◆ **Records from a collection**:

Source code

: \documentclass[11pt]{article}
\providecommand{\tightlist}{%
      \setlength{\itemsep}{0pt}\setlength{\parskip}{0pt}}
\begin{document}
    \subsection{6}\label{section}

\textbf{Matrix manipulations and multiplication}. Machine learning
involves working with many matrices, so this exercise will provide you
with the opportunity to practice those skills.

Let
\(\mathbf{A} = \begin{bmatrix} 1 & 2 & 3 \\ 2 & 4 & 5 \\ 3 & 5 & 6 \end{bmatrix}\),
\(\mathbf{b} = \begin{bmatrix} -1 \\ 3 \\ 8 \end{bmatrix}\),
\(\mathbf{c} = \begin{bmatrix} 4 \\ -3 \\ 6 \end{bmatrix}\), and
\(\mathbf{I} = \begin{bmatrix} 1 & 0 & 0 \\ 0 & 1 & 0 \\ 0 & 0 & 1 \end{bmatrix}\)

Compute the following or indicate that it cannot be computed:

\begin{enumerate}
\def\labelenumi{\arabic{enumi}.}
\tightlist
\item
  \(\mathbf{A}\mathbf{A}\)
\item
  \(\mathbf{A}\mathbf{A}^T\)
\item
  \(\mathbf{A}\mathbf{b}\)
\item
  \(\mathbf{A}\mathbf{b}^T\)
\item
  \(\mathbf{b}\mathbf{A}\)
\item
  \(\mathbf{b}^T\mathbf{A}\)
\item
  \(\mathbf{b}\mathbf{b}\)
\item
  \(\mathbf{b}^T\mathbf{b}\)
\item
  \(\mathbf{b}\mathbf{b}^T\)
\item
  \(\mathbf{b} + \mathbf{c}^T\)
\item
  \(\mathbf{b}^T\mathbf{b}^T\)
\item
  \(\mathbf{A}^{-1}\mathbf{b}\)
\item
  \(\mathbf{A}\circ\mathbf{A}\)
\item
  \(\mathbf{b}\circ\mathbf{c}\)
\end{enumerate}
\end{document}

◆ **What to work on**: Write out every line, unchanged, from the one containing "involves working with" through the closing line of the data.

◆ **Solution below**:
involves working with many matrices, so this exercise will provide you
with the opportunity to practice those skills.

Let
\(\mathbf{A} = \begin{bmatrix} 1 & 2 & 3 \\ 2 & 4 & 5 \\ 3 & 5 & 6 \end{bmatrix}\),
\(\mathbf{b} = \begin{bmatrix} -1 \\ 3 \\ 8 \end{bmatrix}\),
\(\mathbf{c} = \begin{bmatrix} 4 \\ -3 \\ 6 \end{bmatrix}\), and
\(\mathbf{I} = \begin{bmatrix} 1 & 0 & 0 \\ 0 & 1 & 0 \\ 0 & 0 & 1 \end{bmatrix}\)

Compute the following or indicate that it cannot be computed:

\begin{enumerate}
\def\labelenumi{\arabic{enumi}.}
\tightlist
\item
  \(\mathbf{A}\mathbf{A}\)
\item
  \(\mathbf{A}\mathbf{A}^T\)
\item
  \(\mathbf{A}\mathbf{b}\)
\item
  \(\mathbf{A}\mathbf{b}^T\)
\item
  \(\mathbf{b}\mathbf{A}\)
\item
  \(\mathbf{b}^T\mathbf{A}\)
\item
  \(\mathbf{b}\mathbf{b}\)
\item
  \(\mathbf{b}^T\mathbf{b}\)
\item
  \(\mathbf{b}\mathbf{b}^T\)
\item
  \(\mathbf{b} + \mathbf{c}^T\)
\item
  \(\mathbf{b}^T\mathbf{b}^T\)
\item
  \(\mathbf{A}^{-1}\mathbf{b}\)
\item
  \(\mathbf{A}\circ\mathbf{A}\)
\item
  \(\mathbf{b}\circ\mathbf{c}\)
\end{enumerate}
\end{document}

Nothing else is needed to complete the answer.